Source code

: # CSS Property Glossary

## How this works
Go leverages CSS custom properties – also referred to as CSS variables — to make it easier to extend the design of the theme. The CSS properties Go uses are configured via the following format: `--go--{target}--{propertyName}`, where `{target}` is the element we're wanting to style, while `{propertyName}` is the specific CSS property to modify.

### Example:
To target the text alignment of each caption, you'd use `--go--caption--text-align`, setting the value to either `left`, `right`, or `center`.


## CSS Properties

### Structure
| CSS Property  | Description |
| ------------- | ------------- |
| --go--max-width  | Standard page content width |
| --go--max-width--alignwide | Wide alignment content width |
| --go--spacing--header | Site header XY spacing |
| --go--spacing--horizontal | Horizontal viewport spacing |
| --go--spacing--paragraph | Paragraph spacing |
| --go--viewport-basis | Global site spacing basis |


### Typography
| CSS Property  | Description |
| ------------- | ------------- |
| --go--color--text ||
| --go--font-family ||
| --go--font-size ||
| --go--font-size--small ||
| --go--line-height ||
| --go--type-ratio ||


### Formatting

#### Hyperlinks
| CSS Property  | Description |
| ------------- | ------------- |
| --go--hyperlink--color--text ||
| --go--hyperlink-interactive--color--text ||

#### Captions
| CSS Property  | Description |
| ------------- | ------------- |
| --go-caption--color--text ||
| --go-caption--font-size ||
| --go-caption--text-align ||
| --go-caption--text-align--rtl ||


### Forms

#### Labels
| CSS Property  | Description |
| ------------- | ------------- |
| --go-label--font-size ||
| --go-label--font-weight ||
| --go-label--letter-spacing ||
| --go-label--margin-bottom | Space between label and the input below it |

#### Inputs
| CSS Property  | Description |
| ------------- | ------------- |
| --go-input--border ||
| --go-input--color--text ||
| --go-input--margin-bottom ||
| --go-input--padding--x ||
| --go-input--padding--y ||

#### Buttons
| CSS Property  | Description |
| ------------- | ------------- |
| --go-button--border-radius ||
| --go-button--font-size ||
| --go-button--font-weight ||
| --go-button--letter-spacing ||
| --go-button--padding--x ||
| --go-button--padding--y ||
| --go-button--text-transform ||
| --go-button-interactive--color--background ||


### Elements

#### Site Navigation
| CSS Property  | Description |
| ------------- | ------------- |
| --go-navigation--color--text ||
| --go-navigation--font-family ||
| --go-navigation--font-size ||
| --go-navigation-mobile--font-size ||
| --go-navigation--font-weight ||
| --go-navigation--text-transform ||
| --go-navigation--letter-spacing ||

● ● ● ● ●

**Assignment:** Would you print, exactly as written, every line above from the one holding "page content width |" through the one holding "### Typography", with both included and no other lines?

**Your solution:**
| --go--max-width  | Standard page content width |
| --go--max-width--alignwide | Wide alignment content width |
| --go--spacing--header | Site header XY spacing |
| --go--spacing--horizontal | Horizontal viewport spacing |
| --go--spacing--paragraph | Paragraph spacing |
| --go--viewport-basis | Global site spacing basis |


### Typography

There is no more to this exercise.